___ Provided data ___
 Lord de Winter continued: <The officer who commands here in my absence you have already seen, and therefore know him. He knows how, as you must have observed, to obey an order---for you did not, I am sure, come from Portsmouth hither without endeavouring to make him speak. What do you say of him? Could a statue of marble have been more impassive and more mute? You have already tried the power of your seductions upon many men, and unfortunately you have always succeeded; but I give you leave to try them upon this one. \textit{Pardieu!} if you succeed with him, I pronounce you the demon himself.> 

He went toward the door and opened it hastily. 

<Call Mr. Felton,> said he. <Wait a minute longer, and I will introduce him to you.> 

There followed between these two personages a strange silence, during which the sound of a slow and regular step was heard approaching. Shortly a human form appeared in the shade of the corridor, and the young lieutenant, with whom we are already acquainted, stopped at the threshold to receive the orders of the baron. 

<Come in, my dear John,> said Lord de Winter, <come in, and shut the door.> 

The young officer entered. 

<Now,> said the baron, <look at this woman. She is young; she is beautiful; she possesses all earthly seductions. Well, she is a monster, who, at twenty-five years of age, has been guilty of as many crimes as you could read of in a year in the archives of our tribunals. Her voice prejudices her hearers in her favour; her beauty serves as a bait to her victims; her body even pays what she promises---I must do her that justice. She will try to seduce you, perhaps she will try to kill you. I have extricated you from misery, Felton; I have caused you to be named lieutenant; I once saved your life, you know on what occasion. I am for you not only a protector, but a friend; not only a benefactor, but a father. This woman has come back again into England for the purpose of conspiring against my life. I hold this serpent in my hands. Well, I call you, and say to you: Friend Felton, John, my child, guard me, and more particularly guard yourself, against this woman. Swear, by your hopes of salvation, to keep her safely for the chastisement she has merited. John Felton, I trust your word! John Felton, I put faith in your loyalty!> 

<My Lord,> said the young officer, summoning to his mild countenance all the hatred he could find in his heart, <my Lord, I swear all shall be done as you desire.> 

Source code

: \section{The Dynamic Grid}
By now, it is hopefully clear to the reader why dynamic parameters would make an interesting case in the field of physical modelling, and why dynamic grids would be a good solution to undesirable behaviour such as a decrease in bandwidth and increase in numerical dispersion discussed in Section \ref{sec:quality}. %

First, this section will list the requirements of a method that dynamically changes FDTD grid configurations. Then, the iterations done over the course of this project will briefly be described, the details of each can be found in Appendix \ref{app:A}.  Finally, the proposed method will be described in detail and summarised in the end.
___
| What is needed |
Could you write out, exactly as they stand, only the lines above that begin at the line with "<Call Mr. Felton,>" and stop after the line with "By now, it is"?

| Task solution |
<Call Mr. Felton,> said he. <Wait a minute longer, and I will introduce him to you.> 

There followed between these two personages a strange silence, during which the sound of a slow and regular step was heard approaching. Shortly a human form appeared in the shade of the corridor, and the young lieutenant, with whom we are already acquainted, stopped at the threshold to receive the orders of the baron. 

<Come in, my dear John,> said Lord de Winter, <come in, and shut the door.> 

The young officer entered. 

<Now,> said the baron, <look at this woman. She is young; she is beautiful; she possesses all earthly seductions. Well, she is a monster, who, at twenty-five years of age, has been guilty of as many crimes as you could read of in a year in the archives of our tribunals. Her voice prejudices her hearers in her favour; her beauty serves as a bait to her victims; her body even pays what she promises---I must do her that justice. She will try to seduce you, perhaps she will try to kill you. I have extricated you from misery, Felton; I have caused you to be named lieutenant; I once saved your life, you know on what occasion. I am for you not only a protector, but a friend; not only a benefactor, but a father. This woman has come back again into England for the purpose of conspiring against my life. I hold this serpent in my hands. Well, I call you, and say to you: Friend Felton, John, my child, guard me, and more particularly guard yourself, against this woman. Swear, by your hopes of salvation, to keep her safely for the chastisement she has merited. John Felton, I trust your word! John Felton, I put faith in your loyalty!> 

<My Lord,> said the young officer, summoning to his mild countenance all the hatred he could find in his heart, <my Lord, I swear all shall be done as you desire.> 

Source code

: \section{The Dynamic Grid}
By now, it is hopefully clear to the reader why dynamic parameters would make an interesting case in the field of physical modelling, and why dynamic grids would be a good solution to undesirable behaviour such as a decrease in bandwidth and increase in numerical dispersion discussed in Section \ref{sec:quality}. %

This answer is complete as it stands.